Paul Nightingale isreading at btinternet.com
Mon Jun 4 23:53:31 CDT 2007


We last saw Frank parting from Reef after the burial (217); he was last at
Golden preparing for the exam interrupted by Reef's arrival (199). He leaves
immediately for Denver, so never gets to take the exam. His education will
proceed differently; and what is being assessed now is his ability to
survive. Hence he adopts a series of disguises.

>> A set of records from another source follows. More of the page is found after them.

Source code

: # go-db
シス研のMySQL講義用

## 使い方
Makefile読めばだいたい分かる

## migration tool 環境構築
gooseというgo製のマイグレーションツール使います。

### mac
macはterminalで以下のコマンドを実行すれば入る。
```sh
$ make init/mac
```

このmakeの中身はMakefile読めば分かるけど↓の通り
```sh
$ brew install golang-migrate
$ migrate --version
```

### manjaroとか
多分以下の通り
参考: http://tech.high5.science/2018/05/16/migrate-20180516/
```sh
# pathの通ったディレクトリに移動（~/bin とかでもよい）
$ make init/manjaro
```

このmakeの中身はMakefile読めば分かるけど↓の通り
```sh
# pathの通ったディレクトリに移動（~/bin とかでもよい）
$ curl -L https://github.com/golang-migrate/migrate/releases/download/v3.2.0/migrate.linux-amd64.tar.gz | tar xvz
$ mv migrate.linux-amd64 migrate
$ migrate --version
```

Thus far, Scarsdale Vibe has associated himself with the "vast ebb and flow
of anonymity" (31) and, for want of a better phrase, appearance alteration
(156). At the Fair he was identified by the old woman he shot without
hesitation (31); at the Yale-Harvard game his "feed-company clerk" look was
no match for Foley Walker's "vibrant orange and indigo" outfit (156). Here,
Frank tries "a number of disguises" (273), but only succeeds in changing his
hat: nothing, it seems, can stop the "pattern of approach" that unfolds. He
disciplines himself and "learn[s] to smile with every appearance of
sincerity", which appears the closest he comes to changing his appearance.

Working as an engineer would have meant working for Vibe. The nature of
Vibe's 'real' disguise is emphasised by his reputation, "the Christian
daring of [his] gesture to Frank" etc (274). Frank cannot escape his
identity and the image attached; he will always be Webb's son, there will
always be a suspicion of "Anarchism in the blood or something like that". To
successfully reinvent himself he has to establish the importance/usefulness
of an alternative to gold/silver; he has to become part of an alternative
economy.

Wren is introduced by her first speech (275); we find out that Frank has
been involved with her for a while now, "unexpectedly entangled". Why
"unexpectedly"? His thoughts/actions thus far in this first section of Ch22
have concerned work and the Vibe connection; from now on the section will
focus on his relationship with Wren, who consequently becomes some kind of
distraction. One thinks back a few pages to Lake meeting Deuce in the
Nonpareil (261); one might also recall Frank wandering round Nochecita and
meeting Linnet (203-204). Frank hangs out in saloons, but still manages to
meet "a girl anthropologist a year out of Radcliffe" (275), just as earlier
he was drawn to the schoolteacher. Frank asks Wren if her interest in the
Denver Row is "strictly for scientific reasons"; she confirms it with a note
of irony. Cf. Fleetwood Vibe on "scientific objectivity" (138).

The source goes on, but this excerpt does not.